Most of my major use case scenarios have Selenium RC tests to back them up. You can't really think of them as unit-tests along the lines of an xUnit framework, but they are tests targetted to very specific functionality. They're quick to write (especially if you implement common methods for things like logging in or setting up your test cases), quick to run, and provide a very tight feedback loop. In those senses Selenium RC tests are very similar to unit-tests.

I think, like anything else, if you put the effort into properly learning a test tool (eg, Selenium), your effort will pay off in spades. You mention that your company already uses Selenium to do UI testing. This is great. Work with it. If you find Selenium hard to use, or confusing, stick with it. The learning curve really isn't all that steep once you learn the API a little bit.

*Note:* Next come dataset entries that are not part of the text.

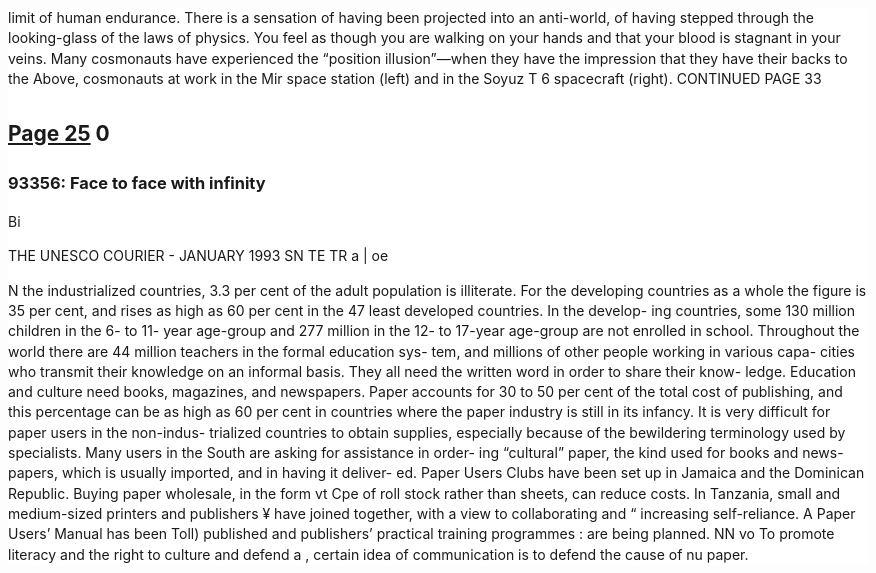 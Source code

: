 limit of human endurance. There is a sensation 
of having been projected into an anti-world, of 
having stepped through the looking-glass of the 
laws of physics. You feel as though you are 
walking on your hands and that your blood is 
stagnant in your veins. 
Many cosmonauts have experienced the 
“position illusion”—when they have the 
impression that they have their backs to the 
Above, cosmonauts at work 
in the Mir space station 
(left) and in the Soyuz T 6 
spacecraft (right). 
CONTINUED PAGE 33

## [Page 25](093364engo.pdf#page=25) 0

### 93356: Face to face with infinity

  
    
  Bi
    
     
THE UNESCO COURIER - JANUARY 1993 
SN TE TR 
a | oe       
     
  
N the industrialized countries, 3.3 per cent of the adult 
population is illiterate. For the developing countries as a 
whole the figure is 35 per cent, and rises as high as 60 per 
cent in the 47 least developed countries. In the develop- 
ing countries, some 130 million children in the 6- to 11- 
year age-group and 277 million in the 12- to 17-year 
age-group are not enrolled in school. Throughout the world 
there are 44 million teachers in the formal education sys- 
tem, and millions of other people working in various capa- 
cities who transmit their knowledge on an informal basis. 
They all need the written word in order to share their know- 
ledge. Education and culture need books, magazines, and 
newspapers. 
Paper accounts for 30 to 50 per cent of the total cost of 
publishing, and this percentage can be as high as 60 per 
cent in countries where the paper industry is still in its 
infancy. It is very difficult for paper users in the non-indus- 
trialized countries to obtain supplies, especially because of 
the bewildering terminology used by specialists. 
Many users in the South are asking for assistance in order- 
ing “cultural” paper, the kind used for books and news- 
papers, which is usually imported, and in having it deliver- 
ed. Paper Users Clubs have been set up in Jamaica and the 
Dominican Republic. Buying paper wholesale, in the form vt Cpe 
of roll stock rather than sheets, can reduce costs. In 
Tanzania, small and medium-sized printers and publishers ¥ 
have joined together, with a view to collaborating and “ 
increasing self-reliance. A Paper Users’ Manual has been Toll) 
published and publishers’ practical training programmes : 
are being planned. NN vo 
To promote literacy and the right to culture and defend a , 
certain idea of communication is to defend the cause of 
nu paper.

If I'm working on a web app, its rare for me to write a significant amount of code without Selenium RC tests to back it up. That's how effective I find Selenium. :) (Hopefully that'll answer your question..)

Peter Bernier
+2  A: 

We use Visual Studio 2008 Tester Edition.

Pros: Very good at capturing user interaction

Captures Ajax calls

It is very easy to map user input to a database, XML or CSV file

The captured test can be converted to C# for more control

The same tests can be used for load testing and code coverage


VS2008 Tester Edition is a seperate SKU from the normal Developer Edition, which means extra cost

You may be alergic to Microsoft ;-)

We have used it very effectively on projects, however there a lot of effort involved in keeping tests up to date, every time you change a screen the test may need to be re-recorded

We tend to keep the tests short and sharp, do one thing and get out instead of recording 10 minutes worth of clicking around in a single test.

We have a few standard UI test types:

Menu Test: Log in as a specific user (or user type/role) and make sure all the required menu items are available

Validation Test: Open a page and click save without entering any data, ensure that all the validation warnings appear. Complete required fields one at a time and check that the warning messages disappear when they are supposed to.

Search Test: Search using data from your database or a data file and ensure the correct data is returned by the search

Data Entry Test: Create new recrords from a data file, cleanup the database to allow tests to run multiple times

UI Testing is quite time consuming but the comfort feeling you get when a few hundred tests pass before you release a new version is priceless.


We use WatiN for system testing, and QUnit for JavaScript unit testing.


Molybdenum is built over Selenium and has some additional features.